A second pilot warps in to the tower as I watch, turning up in his pod and staying that way for the time being. The Drake moves, its pilot swapping ships to a Badger hauler before warping out. I call for Fin to swap her scanning boat for a stealth bomber, and she zips back to our home system to do so. I try to follow the Badger, assuming he is collecting planet goo, but he's quick. Without seeing where he went I am reduced to flicking my d-scan around and trying to place him at a customs office, but that only shows where he is before I enter warp. By the time I get to that office he's moved on, and I have to start the process again. Fin gets her Manticore in to the system as I chase the Badger around but she too can only lag behind. I know I am on the right track when I catch sight of the Badger moments before he warps off, but the only time I see the ship stationary is when he's back at the tower, apparently finished with his rounds.

The pilot ejects from the Badger, and the second pilot boards it and warps off. I'm not quite sure of these tag-team tactics, but I am close enough to see the Badger head in the direction of the fourth planet. I assume once more that he's going to the customs office, so I bark a direction in to fleet communications and I am off, hoping Fin is close behind. I decloak in warp, fully aware I will be visible on d-scan, but want to avoid the sensor calibration delay that will prevent gaining a lock on the target for several seconds. The Badger's been ahead of me so far, I'm not letting it get away now that I'm right on its tail.

I land at the customs office to see the Badger already there. I lock on to the hauler, disrupt its warp engines, and start shooting. My single rocket launcher is doing a surprising amount of damage, but I am still relying on Fin to turn up with her superior firepower in the Manticore, which she does. But not before the capsuleer takes the surprisingly sensible option of ejecting from the hauler and warping his pod back to the tower. I see him eject but simply am not quick enough to lock on to the agile pod, so he gets away. We still have the Badger, but we're not going to destroy it just yet. We leave it floating near the customs office, as we move away and re-activate our cloaks.

It's not likely the pilots will come back to claim a rather cheap industrial ship, not with a hostile ship or two in the system, but they might. They could be really stupid and just think that a clear d-scan means a clear system. Or they could be smart and send in with the pod an escort ship capable of melting a Buzzard covert operations boat and Manticore without breaking a space sweat, and we need to bear this in mind. Seeing the first pilot back in his Drake is predictable, in that case, but I don't quite expect the second to board an Orca. Maybe they are stupidly smart, sending an escort with the Orca to scoop the Badger instead of risking a pod directly. The Orca would make a fatter and more expensive target than the Badger, making us consider options.
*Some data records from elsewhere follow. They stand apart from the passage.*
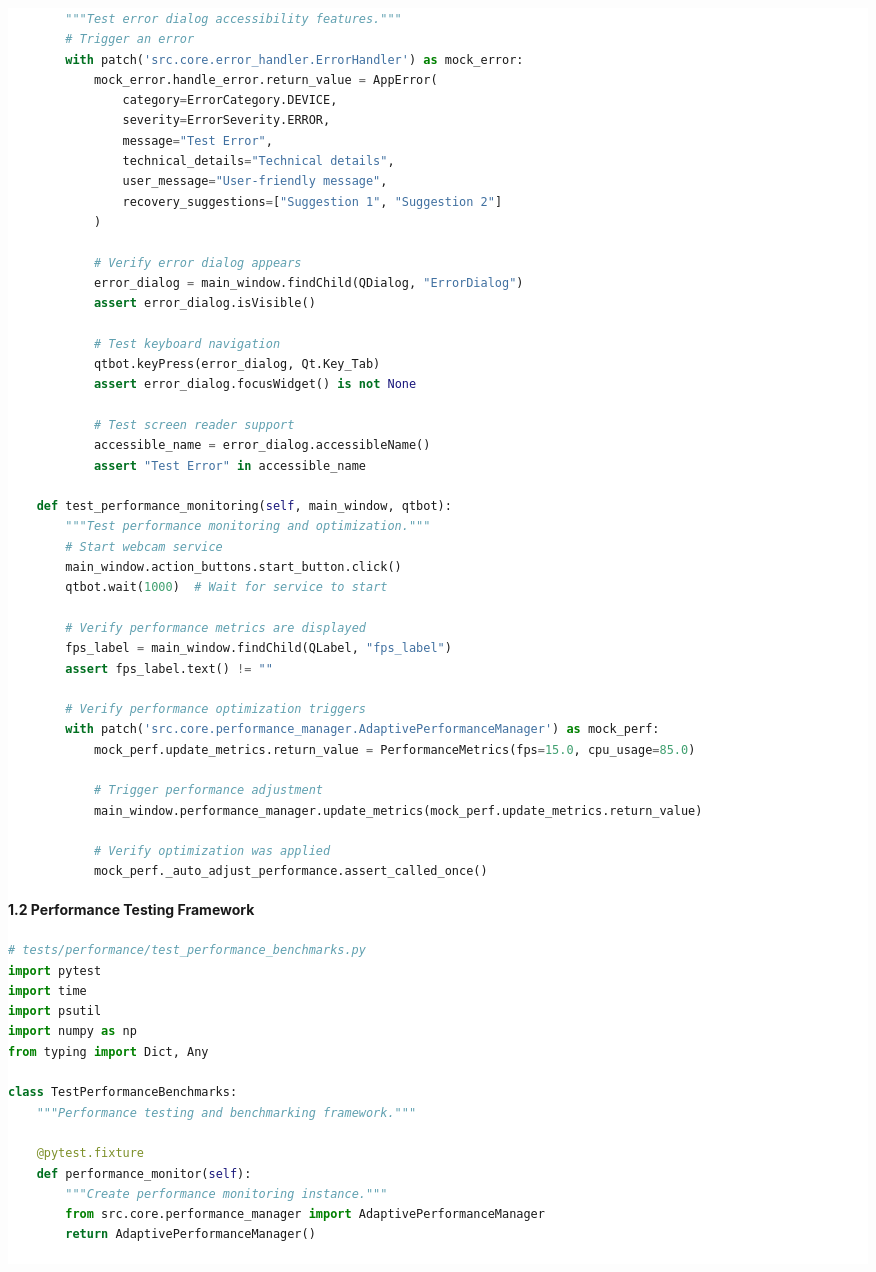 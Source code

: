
 ```python
        """Test error dialog accessibility features."""
        # Trigger an error
        with patch('src.core.error_handler.ErrorHandler') as mock_error:
            mock_error.handle_error.return_value = AppError(
                category=ErrorCategory.DEVICE,
                severity=ErrorSeverity.ERROR,
                message="Test Error",
                technical_details="Technical details",
                user_message="User-friendly message",
                recovery_suggestions=["Suggestion 1", "Suggestion 2"]
            )
            
            # Verify error dialog appears
            error_dialog = main_window.findChild(QDialog, "ErrorDialog")
            assert error_dialog.isVisible()
            
            # Test keyboard navigation
            qtbot.keyPress(error_dialog, Qt.Key_Tab)
            assert error_dialog.focusWidget() is not None
            
            # Test screen reader support
            accessible_name = error_dialog.accessibleName()
            assert "Test Error" in accessible_name
    
    def test_performance_monitoring(self, main_window, qtbot):
        """Test performance monitoring and optimization."""
        # Start webcam service
        main_window.action_buttons.start_button.click()
        qtbot.wait(1000)  # Wait for service to start
        
        # Verify performance metrics are displayed
        fps_label = main_window.findChild(QLabel, "fps_label")
        assert fps_label.text() != ""
        
        # Verify performance optimization triggers
        with patch('src.core.performance_manager.AdaptivePerformanceManager') as mock_perf:
            mock_perf.update_metrics.return_value = PerformanceMetrics(fps=15.0, cpu_usage=85.0)
            
            # Trigger performance adjustment
            main_window.performance_manager.update_metrics(mock_perf.update_metrics.return_value)
            
            # Verify optimization was applied
            mock_perf._auto_adjust_performance.assert_called_once()
```

#### 1.2 Performance Testing Framework
```python
# tests/performance/test_performance_benchmarks.py
import pytest
import time
import psutil
import numpy as np
from typing import Dict, Any

class TestPerformanceBenchmarks:
    """Performance testing and benchmarking framework."""
    
    @pytest.fixture
    def performance_monitor(self):
        """Create performance monitoring instance."""
        from src.core.performance_manager import AdaptivePerformanceManager
        return AdaptivePerformanceManager()
    
```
Fin's okay guarding the Badger, and making the autonomous decision whether to engage or not should another target warp in, so I head home to get a different ship. I think my best choice is my Falcon recon ship, fitted for ECM, which should let us get the kill on an industrial, Badger or Orca, and maybe a pod, if only by denying the Drake escort the chance of targeting us. I rush back, hoping that the pilots are still mulling over their actions, or perhaps refitting their ships, and send my Falcon to the tower only to see them both still sitting silently in the shields, not looking like they're going anywhere. We have time, though, particularly with the Orca as lure, so we wait.

And we wait. But after a little while it seems obvious that the pilots aren't that stupid, and are happy to sacrifice the Badger. So Fin makes sure it is a sacrifice, not a stranded ship they can maybe collect the next day, and sends a volley of torpedoes pounding in to the Badger's hull. Sifting through the wreckage only gets us a couple of expanded cargoholds, the Badger clearly having been emptied of planet goo before the earlier pilot swap occurred. That probably further explains why they were happy to leave the ship behind, as it was empty of any items of value too. It's not quite the kill we wanted, but at least it is a successful hunt and was rather more involved than shooting a tower.